(Rendered images with source text)
Content starts

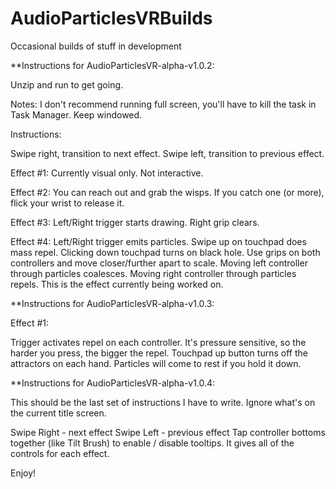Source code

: # AudioParticlesVRBuilds
Occasional builds of stuff in development

**Instructions for AudioParticlesVR-alpha-v1.0.2:

Unzip and run to get going.

Notes:
I don't recommend running full screen, you'll have to kill the task in Task Manager. Keep windowed.

Instructions:

Swipe right, transition to next effect.
Swipe left, transition to previous effect.

Effect #1:
Currently visual only. Not interactive.

Effect #2:
You can reach out and grab the wisps. If you catch one (or more), flick your wrist to release it.

Effect #3:
Left/Right trigger starts drawing. Right grip clears.

Effect #4:
Left/Right trigger emits particles. Swipe up on touchpad does mass repel.  Clicking down touchpad turns on black hole. Use grips on both controllers and move closer/further apart to scale. Moving left controller through particles coalesces. Moving right controller through particles repels. This is the effect currently being worked on.

**Instructions for AudioParticlesVR-alpha-v1.0.3:

Effect #1:

Trigger activates repel on each controller. It's pressure sensitive, so the harder you press, the bigger the repel.
Touchpad up button turns off the attractors on each hand. Particles will come to rest if you hold it down.

**Instructions for AudioParticlesVR-alpha-v1.0.4:

This should be the last set of instructions I have to write. Ignore what's on the current title screen.

Swipe Right - next effect
Swipe Left - previous effect
Tap controller bottoms together (like Tilt Brush) to enable / disable tooltips. It gives all of the controls for each effect.

Enjoy!
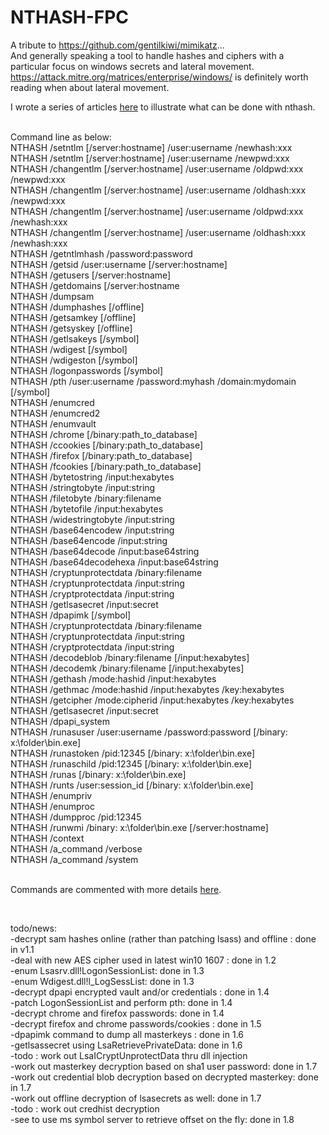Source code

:# NTHASH-FPC <br/>
A tribute to https://github.com/gentilkiwi/mimikatz... <br/>
And generally speaking a tool to handle hashes and ciphers with a particular focus on windows secrets and lateral movement. <br/>
https://attack.mitre.org/matrices/enterprise/windows/ is definitely worth reading when about lateral movement. <br/>

I wrote a series of articles <a href="http://labalec.fr/erwan/?s=nthash&searchsubmit=">here</a> to illustrate what can be done with nthash.

<br/>
Command line as below: <br/>
NTHASH /setntlm [/server:hostname] /user:username /newhash:xxx <br/>
NTHASH /setntlm [/server:hostname] /user:username /newpwd:xxx <br/>
NTHASH /changentlm [/server:hostname] /user:username /oldpwd:xxx /newpwd:xxx <br/>
NTHASH /changentlm [/server:hostname] /user:username /oldhash:xxx /newpwd:xxx <br/>
NTHASH /changentlm [/server:hostname] /user:username /oldpwd:xxx /newhash:xxx <br/>
NTHASH /changentlm [/server:hostname] /user:username /oldhash:xxx /newhash:xxx <br/>
NTHASH /getntlmhash /password:password <br/>
NTHASH /getsid /user:username [/server:hostname] <br/>
NTHASH /getusers [/server:hostname] <br/>
NTHASH /getdomains [/server:hostname <br/>
NTHASH /dumpsam <br/>
NTHASH /dumphashes [/offline] <br/>
NTHASH /getsamkey [/offline] <br/>
NTHASH /getsyskey [/offline] <br/>
NTHASH /getlsakeys [/symbol] <br/>
NTHASH /wdigest [/symbol] <br/>
NTHASH /wdigeston [/symbol] <br/>
NTHASH /logonpasswords [/symbol] <br/>
NTHASH /pth /user:username /password:myhash /domain:mydomain [/symbol] <br/>
NTHASH /enumcred <br/>
NTHASH /enumcred2 <br/>
NTHASH /enumvault <br/>
NTHASH /chrome [/binary:path_to_database] <br/>
NTHASH /ccookies [/binary:path_to_database] <br/>
NTHASH /firefox [/binary:path_to_database] <br/>
NTHASH /fcookies [/binary:path_to_database] <br/>
NTHASH /bytetostring /input:hexabytes <br/>
NTHASH /stringtobyte /input:string <br/>
NTHASH /filetobyte /binary:filename <br/>
NTHASH /bytetofile /input:hexabytes <br/>   
NTHASH /widestringtobyte /input:string <br/>
NTHASH /base64encodew /input:string <br/>
NTHASH /base64encode /input:string <br/>
NTHASH /base64decode /input:base64string <br/>
NTHASH /base64decodehexa /input:base64string <br/>
NTHASH /cryptunprotectdata /binary:filename <br/>
NTHASH /cryptunprotectdata /input:string <br/>
NTHASH /cryptprotectdata /input:string <br/>
NTHASH /getlsasecret /input:secret <br/>
NTHASH /dpapimk [/symbol] <br/>
NTHASH /cryptunprotectdata /binary:filename <br/>
NTHASH /cryptunprotectdata /input:string <br/>
NTHASH /cryptprotectdata /input:string <br/>
NTHASH /decodeblob /binary:filename [/input:hexabytes] <br/>
NTHASH /decodemk /binary:filename [/input:hexabytes] <br/>
NTHASH /gethash /mode:hashid /input:hexabytes <br/>
NTHASH /gethmac /mode:hashid /input:hexabytes /key:hexabytes <br/>
NTHASH /getcipher /mode:cipherid /input:hexabytes /key:hexabytes <br/>
NTHASH /getlsasecret /input:secret <br/>
NTHASH /dpapi_system <br/>
NTHASH /runasuser /user:username /password:password [/binary: x:\folder\bin.exe] <br/>
NTHASH /runastoken /pid:12345 [/binary: x:\folder\bin.exe] <br/>
NTHASH /runaschild /pid:12345 [/binary: x:\folder\bin.exe] <br/>
NTHASH /runas [/binary: x:\folder\bin.exe] <br/>
NTHASH /runts /user:session_id [/binary: x:\folder\bin.exe] <br/>
NTHASH /enumpriv <br/>
NTHASH /enumproc <br/>
NTHASH /dumpproc /pid:12345 <br/>
NTHASH /runwmi /binary: x:\folder\bin.exe [/server:hostname] <br/>
NTHASH /context <br/>
NTHASH /a_command /verbose <br/>
NTHASH /a_command /system <br/>

<br/>

Commands are commented with more details <a href="https://erwan2212.github.io/NTHASH-FPC/syntax.html" target="_blank">here</A>.

<br/>

todo/news: <br/>
-decrypt sam hashes online (rather than patching lsass) and offline : done in v1.1 <br/>
-deal with new AES cipher used in latest win10 1607 : done in 1.2 <br/>
-enum Lsasrv.dll!LogonSessionList: done in 1.3 <br/>
-enum Wdigest.dll!l_LogSessList: done in 1.3 <br/>
-decrypt dpapi encrypted vault and/or credentials : done in 1.4 <br/>
-patch LogonSessionList and perform pth: done in 1.4 <br/>
-decrypt chrome and firefox passwords: done in 1.4 <br/>
-decrypt firefox and chrome passwords/cookies : done in 1.5 </br>
-dpapimk command to dump all masterkeys : done in 1.6 </br>
-getlsassecret using LsaRetrievePrivateData: done in 1.6</br>
-todo : work out LsaICryptUnprotectData thru dll injection </br>
-work out masterkey decryption based on sha1 user password: done in 1.7 </br>
-work out credential blob decryption based on decrypted masterkey: done in 1.7 </br>
-work out offline decryption of lsasecrets as well: done in 1.7 </br>
-todo : work out credhist decryption </br>
-see to use ms symbol server to retrieve offset on the fly: done in 1.8 </br>
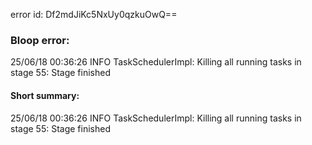 error id: Df2mdJiKc5NxUy0qzkuOwQ==
### Bloop error:

25/06/18 00:36:26 INFO TaskSchedulerImpl: Killing all running tasks in stage 55: Stage finished
#### Short summary: 

25/06/18 00:36:26 INFO TaskSchedulerImpl: Killing all running tasks in stage 55: Stage finished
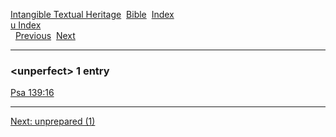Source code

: [Intangible Textual Heritage](../../index)  [Bible](../index) 
[Index](index)   
[u Index](_u_)  
  [Previous](c11950)  [Next](c11952) 

------------------------------------------------------------------------

### &lt;unperfect&gt; 1 entry

[Psa 139:16](../kjv/psa139.htm#016)  

------------------------------------------------------------------------

[Next: unprepared (1)](c11952)
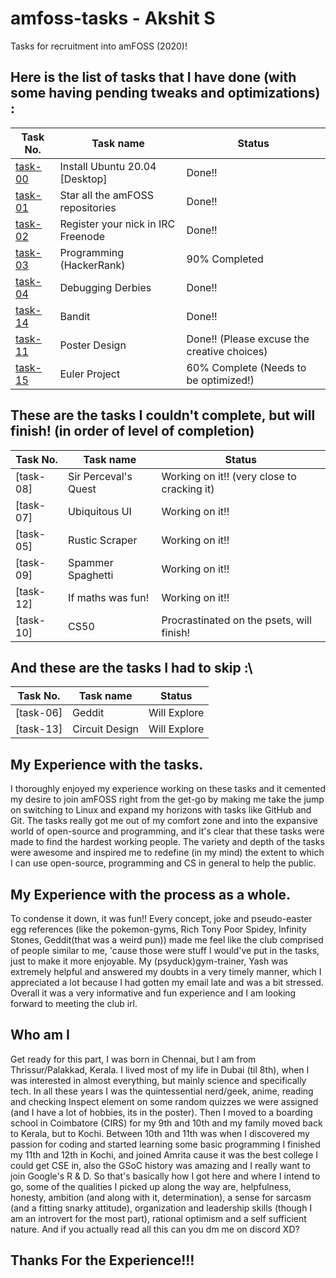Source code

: # amfoss-tasks - Akshit S
Tasks for recruitment into amFOSS (2020)!

## Here is the list of tasks that I have done (with some having pending tweaks and optimizations) :

| Task No. | Task name | Status |
|----------|-----------|--------|
| [task-00](amfoss-tasks/task-00) | Install Ubuntu 20.04 [Desktop] | Done!!|
| [task-01](amfoss-tasks/task-01) | Star all the amFOSS repositories | Done!!|
| [task-02](amfoss-tasks/task-02) | Register your nick in IRC Freenode | Done!!|
| [task-03](amfoss-tasks/task-03) | Programming (HackerRank) | 90% Completed |
| [task-04](amfoss-tasks/task-04) | Debugging Derbies | Done!!|
| [task-14](amfoss-tasks/task-14) | Bandit | Done!!|
| [task-11](amfoss-tasks/task-11)  | Poster Design | Done!! (Please excuse the creative choices)|
| [task-15](amfoss-tasks/task-15) | Euler Project | 60% Complete (Needs to be optimized!)|

## These are the tasks I couldn't complete, but will finish! (in order of level of completion)
| Task No. | Task name | Status |
|----------|-----------|--------|
| [task-08] | Sir Perceval's Quest | Working on it!! (very close to cracking it)|
| [task-07] | Ubiquitous UI | Working on it!!|
| [task-05] | Rustic Scraper | Working on it!!|
| [task-09] | Spammer Spaghetti | Working on it!!|
| [task-12] | If maths was fun! | Working on it!!|
| [task-10] | CS50 | Procrastinated on the psets, will finish!|

## And these are the tasks I had to skip :\
| Task No. | Task name | Status |
|----------|-----------|--------|
| [task-06] | Geddit | Will Explore |
| [task-13] | Circuit Design | Will Explore |

## My Experience with the tasks.
I thoroughly enjoyed my experience working on these tasks and it cemented my desire to join amFOSS right from the get-go by making me take the jump on switching to Linux and expand my horizons with tasks like GitHub and Git. The tasks really got me out of my comfort zone and into the expansive world of open-source and programming, and it's clear that these tasks were made to find the hardest working people. The variety and depth of the tasks were awesome and inspired me to redefine (in my mind) the extent to which I can use open-source, programming and CS in general to help the public.

## My Experience with the process as a whole.
To condense it down, it was fun!! Every concept, joke and pseudo-easter egg references (like the pokemon-gyms, Rich Tony Poor Spidey, Infinity Stones, Geddit(that was a weird pun)) made me feel like the club comprised of people similar to me, 'cause those were stuff I would've put in the tasks, just to make it more enjoyable. My (psyduck)gym-trainer, Yash was extremely helpful and answered my doubts in a very timely manner, which I appreciated a lot because I had gotten my email late and was a bit stressed. Overall it was a very informative and fun experience and I am looking forward to meeting the club irl.

## Who am I
Get ready for this part, I was born in Chennai, but I am from Thrissur/Palakkad, Kerala. I lived most of my life in Dubai (til 8th), when I was interested in almost everything, but mainly science and specifically tech. 
In all these years I was the quintessential nerd/geek, anime, reading and checking Inspect element on some random quizzes we were assigned (and I have a lot of hobbies, its in the poster). 
Then I moved to a boarding school in Coimbatore (CIRS) for my 9th and 10th and my family moved back to Kerala, but to Kochi. 
Between 10th and 11th was when I discovered my passion for coding and started learning some basic programming 
I finished my 11th and 12th in Kochi, and joined Amrita cause it was the best college I could get CSE in, also the GSoC history was amazing and I really want to join Google's R & D.
So that's basically how I got here and where I intend to go, some of the qualities I picked up along the way are, helpfulness, honesty, ambition (and along with it, determination), a sense for sarcasm (and a fitting snarky attitude), organization and leadership skills (though I am an introvert for the most part), rational optimism and a self sufficient nature. And if you actually read all this can you dm me on discord XD?


## Thanks For the Experience!!!
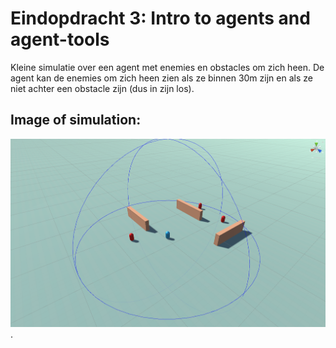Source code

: # Eindopdracht 3: Intro to agents and agent-tools

Kleine simulatie over een agent met enemies en obstacles om zich heen.
De agent kan de enemies om zich heen zien als ze binnen 30m zijn en als ze niet achter een obstacle zijn (dus in zijn los).

## **Image of simulation**: 
![](https://github.com/ayoub-z/Eindopdracht_3/blob/main/Agent_simulation.png).
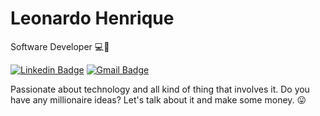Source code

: 
# Leonardo Henrique 
Software Developer :computer::beer:

[![Linkedin Badge](https://img.shields.io/badge/-Leonardo%20Henrique-9a32ac?style=flat-square&logo=Linkedin&logoColor=white&link=https://www.linkedin.com/in/leonardo-henrique-445525170/)](https://www.linkedin.com/in/leonardo-henrique-445525170/)
[![Gmail Badge](https://img.shields.io/badge/-heenriqueleo@gmail.com-9a32ac?style=flat-square&logo=Gmail&logoColor=white&link=mailto:heenriqueleo@gmail.com)](mailto:heenriqueleo@gmail.com)

Passionate about technology and all kind of thing that involves it. Do you have any millionaire ideas? Let's talk about it and make some money. :stuck_out_tongue:
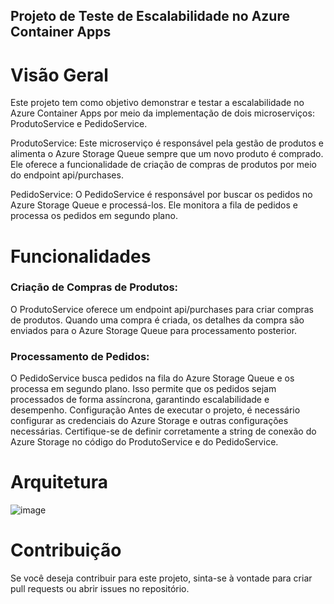 ## Projeto de Teste de Escalabilidade no Azure Container Apps
# Visão Geral
Este projeto tem como objetivo demonstrar e testar a escalabilidade no Azure Container Apps por meio da implementação de dois microserviços: ProdutoService e PedidoService.

ProdutoService: Este microserviço é responsável pela gestão de produtos e alimenta o Azure Storage Queue sempre que um novo produto é comprado. Ele oferece a funcionalidade de criação de compras de produtos por meio do endpoint api/purchases.

PedidoService: O PedidoService é responsável por buscar os pedidos no Azure Storage Queue e processá-los. Ele monitora a fila de pedidos e processa os pedidos em segundo plano.

# Funcionalidades
### Criação de Compras de Produtos:

O ProdutoService oferece um endpoint api/purchases para criar compras de produtos. Quando uma compra é criada, os detalhes da compra são enviados para o Azure Storage Queue para processamento posterior.

### Processamento de Pedidos:

O PedidoService busca pedidos na fila do Azure Storage Queue e os processa em segundo plano. Isso permite que os pedidos sejam processados de forma assíncrona, garantindo escalabilidade e desempenho.
Configuração
Antes de executar o projeto, é necessário configurar as credenciais do Azure Storage e outras configurações necessárias. Certifique-se de definir corretamente a string de conexão do Azure Storage no código do ProdutoService e do PedidoService.


# Arquitetura
![image](https://github.com/Eubrandao/AzureContainerApps/assets/55800764/c6306b44-fe4d-4429-a58a-2577398dd9a1)


# Contribuição
Se você deseja contribuir para este projeto, sinta-se à vontade para criar pull requests ou abrir issues no repositório.







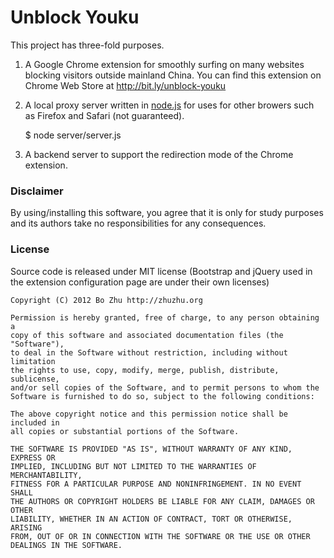 # Unblock Youku

This project has three-fold purposes.

1. A Google Chrome extension for smoothly surfing on many websites blocking visitors outside mainland China. You can find this extension on Chrome Web Store at http://bit.ly/unblock-youku

2. A local proxy server written in [node.js](http://node.js.org) for uses for other browers such as Firefox and Safari (not guaranteed).

    $ node server/server.js

3. A backend server to support the redirection mode of the Chrome extension.

### Disclaimer

By using/installing this software, you agree that it is only for study purposes and its authors take no responsibilities for any consequences.

### License

Source code is released under MIT license (Bootstrap and jQuery used in the extension configuration page are under their own licenses)

    Copyright (C) 2012 Bo Zhu http://zhuzhu.org

    Permission is hereby granted, free of charge, to any person obtaining a
    copy of this software and associated documentation files (the "Software"),
    to deal in the Software without restriction, including without limitation
    the rights to use, copy, modify, merge, publish, distribute, sublicense,
    and/or sell copies of the Software, and to permit persons to whom the
    Software is furnished to do so, subject to the following conditions:

    The above copyright notice and this permission notice shall be included in
    all copies or substantial portions of the Software.

    THE SOFTWARE IS PROVIDED "AS IS", WITHOUT WARRANTY OF ANY KIND, EXPRESS OR
    IMPLIED, INCLUDING BUT NOT LIMITED TO THE WARRANTIES OF MERCHANTABILITY,
    FITNESS FOR A PARTICULAR PURPOSE AND NONINFRINGEMENT. IN NO EVENT SHALL
    THE AUTHORS OR COPYRIGHT HOLDERS BE LIABLE FOR ANY CLAIM, DAMAGES OR OTHER
    LIABILITY, WHETHER IN AN ACTION OF CONTRACT, TORT OR OTHERWISE, ARISING
    FROM, OUT OF OR IN CONNECTION WITH THE SOFTWARE OR THE USE OR OTHER
    DEALINGS IN THE SOFTWARE.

Content ends

Action item — Word for word, retype the lines in the entries above that run from the one with "In all these" through the one with "## **Image of". Both ends count; pictures do not.

Your response —
In all these years I was the quintessential nerd/geek, anime, reading and checking Inspect element on some random quizzes we were assigned (and I have a lot of hobbies, its in the poster). 
Then I moved to a boarding school in Coimbatore (CIRS) for my 9th and 10th and my family moved back to Kerala, but to Kochi. 
Between 10th and 11th was when I discovered my passion for coding and started learning some basic programming 
I finished my 11th and 12th in Kochi, and joined Amrita cause it was the best college I could get CSE in, also the GSoC history was amazing and I really want to join Google's R & D.
So that's basically how I got here and where I intend to go, some of the qualities I picked up along the way are, helpfulness, honesty, ambition (and along with it, determination), a sense for sarcasm (and a fitting snarky attitude), organization and leadership skills (though I am an introvert for the most part), rational optimism and a self sufficient nature. And if you actually read all this can you dm me on discord XD?


## Thanks For the Experience!!!
Source code

: # Eindopdracht 3: Intro to agents and agent-tools

Kleine simulatie over een agent met enemies en obstacles om zich heen.
De agent kan de enemies om zich heen zien als ze binnen 30m zijn en als ze niet achter een obstacle zijn (dus in zijn los).

## **Image of simulation**: 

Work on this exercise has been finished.